Je me suis efforcé de vous suivre dans un esprit de filiation, avec
tous les faux pas que cela implique. Veuillez accepter la moisson
et reconnaître les fleurs dans ce que vous pourriez regarder comme
de mauvaises herbes. Ainsi puis-je exprimer ma gratitude envers un
maître à qui je dois une orientation qui a infléchi de façon décisive
mon chemin depuis quarante ans. Ma dette à son égard est indiscutable,
et j'ai pu le vérifier tout récemment.
Pour préparer mon intervention lors de cette séance, je souhaitais
relire une vingtaine de vos ouvrages que je n'avais pas sous la
main. Mon élève et ami José Maria Sbert a puisé dans sa bibliothèque
pour me procurer cette moitié de votre oeuvre - des volumes qu'il
avait abondamment annotés, sans craindre d'en souligner des paragraphes
entiers. Ayant passé mes soirées avec ce trésor, j'ai été confondu
par la nouveauté et la vivacité avec lesquelles, au long des années,
vous ne cessez de reprendre vos intuitions fondamentales des premiers
temps en les clarifiant toujours davantage. Votre ténacité, votre
humilité et votre magnanimité devant la critique font de vous un
modèle qu'il faut saluer. La présente réunion académique à Bordeaux
nous fournit une possibilité unique de reconnaître l'unité de votre
pensée. Les uns vous ont lu comme un grand interprète de la Bible,
les autres, comme un philosophe de la technologie. Mais peu ont
vu en vous l'homme qui provoque simultanément la réflexion du philosophe
et celle du croyant. Du philosophe de la technologie, vous attendez
qu'il étudie un phénomène patent, observable, en ayant conscience
que celui-ci est trop terrible pour être saisi par la seule raison.

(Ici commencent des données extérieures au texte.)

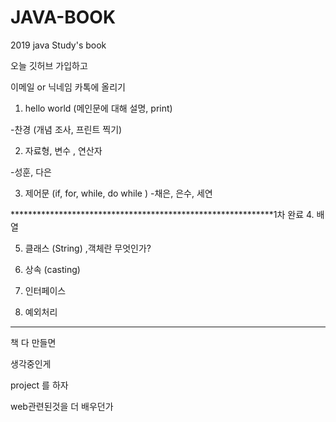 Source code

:# JAVA-BOOK
2019 java Study's book

오늘 깃허브 가입하고

이메일 or 닉네임 카톡에 올리기



1. hello world (메인문에 대해 설명, print)

-찬경 (개념 조사, 프린트 찍기)

2. 자료형, 변수 , 연산자 

-성훈, 다은

3. 제어문 (if, for, while, do while
)
-채은, 은수, 세연

************************************************************1차 완료
4. 배열

5. 클래스 (String) ,객체란 무엇인가?

6. 상속 (casting)

7. 인터페이스

8. 예외처리  

***********************************************************

책 다 만들면

생각중인게

project 를 하자

web관련된것을 더 배우던가
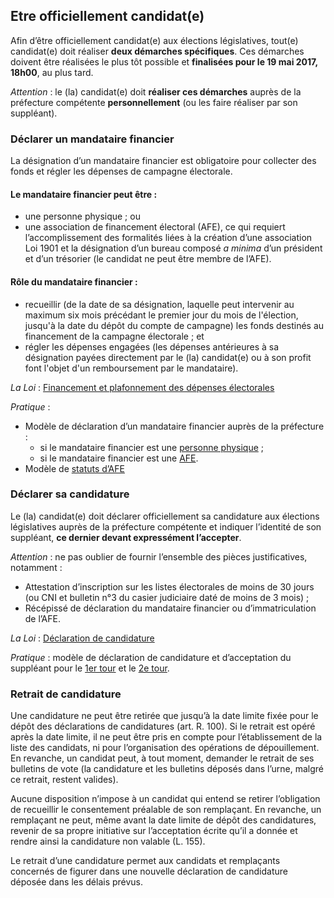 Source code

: ## Etre officiellement candidat(e)
Afin d’être officiellement candidat(e) aux élections législatives, tout(e) candidat(e) doit réaliser **deux démarches spécifiques**. Ces démarches doivent être réalisées le plus tôt possible et **finalisées pour le 19 mai 2017, 18h00**, au plus tard.

*Attention* : le (la) candidat(e) doit **réaliser ces démarches** auprès de la préfecture compétente **personnellement** (ou les faire réaliser par son suppléant).

### Déclarer un mandataire financier
La désignation d’un mandataire financier est obligatoire pour collecter des fonds et régler les dépenses de campagne électorale.

#### Le mandataire financier peut être :
* une personne physique ; ou
* une association de financement électoral (AFE), ce qui requiert l’accomplissement des formalités liées à la création d’une association Loi 1901 et la désignation d’un bureau composé *a minima* d’un président et d’un trésorier (le candidat ne peut être membre de l’AFE).

#### Rôle du mandataire financier :
* recueillir (de la date de sa désignation, laquelle peut intervenir au maximum six mois précédant le premier jour du mois de l'élection, jusqu'à la date du dépôt du compte de campagne) les fonds destinés au financement de la campagne électorale ; et
* régler les dépenses engagées (les dépenses antérieures à sa désignation payées directement par le (la) candidat(e) ou à son profit font l'objet d'un remboursement par le mandataire).

*La Loi* : [Financement et plafonnement des dépenses électorales](https://www.legifrance.gouv.fr/affichCode.do?idSectionTA=LEGISCTA000006148459&cidTexte=LEGITEXT000006070239&dateTexte=20170313)

*Pratique* :

* Modèle de déclaration d’un mandataire financier auprès de la préfecture :
  + si le mandataire financier est une [personne physique](http://www.cnccfp.fr/docs/campagne/cnccfp_2016_modele_designation_MF.pdf) ;
  + si le mandataire financier est une [AFE](http://www.cnccfp.fr/docs/campagne/cnccfp_2016_modele_declaration_AFE.pdf).
* Modèle de [statuts d’AFE](http://www.cnccfp.fr/docs/campagne/cnccfp_2016_modele_statuts_AFE.pdf)

### Déclarer sa candidature
Le (la) candidat(e) doit déclarer officiellement sa candidature aux élections législatives auprès de la préfecture compétente et indiquer l’identité de son suppléant, **ce dernier devant expressément l’accepter**.

*Attention* : ne pas oublier de fournir l’ensemble des pièces justificatives, notamment :
* Attestation d’inscription sur les listes électorales de moins de 30 jours (ou CNI et bulletin n°3 du casier judiciaire daté de moins de 3 mois) ;
* Récépissé de déclaration du mandataire financier ou d’immatriculation de l’AFE.
 
*La Loi* : [Déclaration de candidature](https://www.legifrance.gouv.fr/affichCodeArticle.do?cidTexte=LEGITEXT000006070239&idArticle=LEGIARTI000006353367&dateTexte=&categorieLien=cid)

*Pratique* : modèle de déclaration de candidature et d’acceptation du suppléant pour le [1er tour](http://www.yvelines.gouv.fr/content/download/9346/61842/file/formulaire%20de%20d%C3%A9claration%20de%20candidature%20(titulaire%20et%20rempla%C3%A7ant).pdf) et le [2e tour](http://www.yvelines.gouv.fr/content/download/9671/63821/file/mod%C3%A8le%20de%20d%C3%A9claration%20de%20candidature%20T2.pdf).

### Retrait de candidature
Une candidature ne peut être retirée que jusqu’à la date limite fixée pour le dépôt des déclarations de candidatures (art. R. 100). Si le retrait est opéré après la date limite, il ne peut être pris en compte pour l’établissement de la liste des candidats, ni pour l’organisation des opérations de dépouillement. En revanche, un candidat peut, à tout moment, demander le retrait de ses
bulletins de vote (la candidature et les bulletins déposés dans l’urne, malgré ce retrait, restent valides).

Aucune disposition n’impose à un candidat qui entend se retirer l’obligation de recueillir le consentement préalable de son remplaçant. En revanche, un remplaçant ne peut, même avant la date limite de dépôt des candidatures, revenir de sa propre initiative sur l’acceptation écrite qu’il a donnée et rendre ainsi la candidature non valable (L. 155).

Le retrait d’une candidature permet aux candidats et remplaçants concernés de figurer dans une nouvelle déclaration de candidature déposée dans les délais prévus.

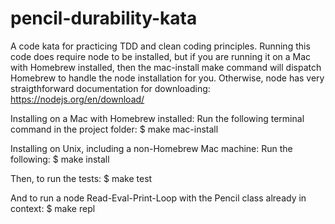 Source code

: # pencil-durability-kata
A code kata for practicing TDD and clean coding principles.
Running this code does require node to be installed, but if you are running it on a Mac with Homebrew installed, then the mac-install make command will dispatch Homebrew to handle the node installation for you. Otherwise, node has very straigthforward documentation for downloading:
    https://nodejs.org/en/download/

Installing on a Mac with Homebrew installed:
Run the following terminal command in the project folder:
    $ make mac-install

Installing on Unix, including a non-Homebrew Mac machine:
Run the following:
    $ make install

Then, to run the tests:
    $ make test

And to run a node Read-Eval-Print-Loop with the Pencil class already in context:
    $ make repl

Et vous amenez le croyant à approfondir sa foi biblique et son espérance
eschatologique face à "deux questions profondément troublantes",
revêtant toutes deux un caractère d'"extrême étrangeté historique":
- La première, c'est l'impossibilité de comparer la technique moderne
et ses terrifiantes conséquences avec la culture matérielle d'une
autre société, quelle qu'elle soit. - La seconde, c'est la nécessité
de voir que cette "extravagance historique" est l'aboutissement
d'une subversion de l'évangile par sa mutation en cette idéologie
fondamentale appelée christianisme. Votre oeuvre, de vos premiers
essais sur l'histoire des institutions et de la propagande jusqu'aux
ouvrages d'exégèse si poétiques qui la couronnent, m'a convaincu
de ceci: le caractère unique de l'âge dans lequel nous vivons ne
peut être saisi rationnellement si l'on ne comprend pas qu'il est
le résultat d'une corruptio optimi quae est pessima. C'est
pourquoi le régime de la technique, sous lequel le paysan mexicain
vit tout comme moi, soulève trois questions profondément troublantes:
"Ce régime a donné naissance à une société, à une civilisation,
à une culture en tout, mais vraiment en tout, inverses de ce que
nous lisons dans la Bible, de ce qui est le texte indiscutable à
la fois de la Torah, des prophètes de Jésus et de Paul".
Il n'est pas possible d'expliquer ce régime si l'on ne le comprend
pas génétiquement comme une résultante du christianisme. Ses traits
principaux doivent leur existence à la subversion que je viens d'évoquer.
Parmi les caractères distinctifs et décisifs de notre âge, beaucoup
sont incompréhensibles si l'on ne voit pas qu'ils sont dans le droit
fil d'une invitation évangélique, à chaque homme, qui a été transformée
en un but institutionnalisé, standardisé et géré. Et enfin, on ne
peut analyser correctement ce "régime de la technique" au moyen
des concepts courants qui suffisent à l'étude des sociétés anciennes.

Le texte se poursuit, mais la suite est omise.